* [Your instructions]: Your task is to copy each line of the material that holds the word "type".

* [Given entries]:
= = = =
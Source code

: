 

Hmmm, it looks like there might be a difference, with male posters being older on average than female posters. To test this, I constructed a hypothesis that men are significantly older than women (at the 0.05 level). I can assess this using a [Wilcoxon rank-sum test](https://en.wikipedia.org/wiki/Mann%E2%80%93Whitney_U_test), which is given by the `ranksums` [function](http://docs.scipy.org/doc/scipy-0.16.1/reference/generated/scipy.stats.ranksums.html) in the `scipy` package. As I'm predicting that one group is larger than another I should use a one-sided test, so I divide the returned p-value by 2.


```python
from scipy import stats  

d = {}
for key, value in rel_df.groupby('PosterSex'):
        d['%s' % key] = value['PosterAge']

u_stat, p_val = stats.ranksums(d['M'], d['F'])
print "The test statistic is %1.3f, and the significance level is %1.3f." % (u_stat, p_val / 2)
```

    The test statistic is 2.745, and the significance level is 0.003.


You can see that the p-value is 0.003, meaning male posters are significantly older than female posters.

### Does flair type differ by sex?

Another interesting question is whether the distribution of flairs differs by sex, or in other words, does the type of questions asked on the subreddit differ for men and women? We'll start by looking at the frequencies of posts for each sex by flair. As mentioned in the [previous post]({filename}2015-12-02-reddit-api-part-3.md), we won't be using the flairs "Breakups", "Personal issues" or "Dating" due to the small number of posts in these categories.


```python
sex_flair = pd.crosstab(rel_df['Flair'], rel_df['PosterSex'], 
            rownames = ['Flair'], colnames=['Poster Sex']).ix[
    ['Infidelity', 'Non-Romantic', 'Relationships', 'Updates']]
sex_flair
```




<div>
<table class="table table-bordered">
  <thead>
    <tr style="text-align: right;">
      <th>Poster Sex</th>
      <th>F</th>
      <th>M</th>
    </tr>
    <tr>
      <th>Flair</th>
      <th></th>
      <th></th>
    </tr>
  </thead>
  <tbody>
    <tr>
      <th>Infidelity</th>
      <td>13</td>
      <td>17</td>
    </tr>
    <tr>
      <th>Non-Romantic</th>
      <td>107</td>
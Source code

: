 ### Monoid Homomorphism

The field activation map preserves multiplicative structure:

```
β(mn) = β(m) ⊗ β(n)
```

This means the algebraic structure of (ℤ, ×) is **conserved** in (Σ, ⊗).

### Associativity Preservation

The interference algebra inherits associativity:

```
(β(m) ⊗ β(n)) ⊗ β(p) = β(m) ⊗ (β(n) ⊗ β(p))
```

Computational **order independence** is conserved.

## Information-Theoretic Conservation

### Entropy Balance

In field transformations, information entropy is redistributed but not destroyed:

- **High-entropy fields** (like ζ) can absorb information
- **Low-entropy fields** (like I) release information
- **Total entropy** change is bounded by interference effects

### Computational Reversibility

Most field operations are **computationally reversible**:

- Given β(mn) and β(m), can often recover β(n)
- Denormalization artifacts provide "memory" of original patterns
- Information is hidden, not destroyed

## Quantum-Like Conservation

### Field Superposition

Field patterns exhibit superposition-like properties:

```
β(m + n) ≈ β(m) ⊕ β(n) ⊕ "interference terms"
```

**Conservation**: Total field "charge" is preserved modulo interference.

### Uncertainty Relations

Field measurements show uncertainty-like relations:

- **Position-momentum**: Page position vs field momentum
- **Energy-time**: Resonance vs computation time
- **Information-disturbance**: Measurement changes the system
= = = =
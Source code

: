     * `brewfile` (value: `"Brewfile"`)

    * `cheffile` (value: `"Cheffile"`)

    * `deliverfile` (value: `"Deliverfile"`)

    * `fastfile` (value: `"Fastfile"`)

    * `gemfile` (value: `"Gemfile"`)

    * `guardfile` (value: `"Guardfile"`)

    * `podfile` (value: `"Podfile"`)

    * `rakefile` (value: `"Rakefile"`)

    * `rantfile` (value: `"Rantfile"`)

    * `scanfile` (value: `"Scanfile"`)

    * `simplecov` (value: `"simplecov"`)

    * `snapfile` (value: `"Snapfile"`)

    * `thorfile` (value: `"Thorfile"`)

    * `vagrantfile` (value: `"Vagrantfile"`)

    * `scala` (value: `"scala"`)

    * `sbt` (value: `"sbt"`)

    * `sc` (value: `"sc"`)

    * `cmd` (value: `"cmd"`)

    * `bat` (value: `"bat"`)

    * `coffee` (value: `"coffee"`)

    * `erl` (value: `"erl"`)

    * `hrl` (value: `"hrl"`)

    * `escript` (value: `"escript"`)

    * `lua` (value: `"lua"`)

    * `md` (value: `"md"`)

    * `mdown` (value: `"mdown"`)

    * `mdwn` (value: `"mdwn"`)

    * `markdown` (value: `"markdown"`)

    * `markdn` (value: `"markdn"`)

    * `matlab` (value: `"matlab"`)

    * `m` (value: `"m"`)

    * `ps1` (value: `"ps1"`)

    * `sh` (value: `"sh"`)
= = = =
* [Reply]:
### Does flair type differ by sex?
Another interesting question is whether the distribution of flairs differs by sex, or in other words, does the type of questions asked on the subreddit differ for men and women? We'll start by looking at the frequencies of posts for each sex by flair. As mentioned in the [previous post]({filename}2015-12-02-reddit-api-part-3.md), we won't be using the flairs "Breakups", "Personal issues" or "Dating" due to the small number of posts in these categories.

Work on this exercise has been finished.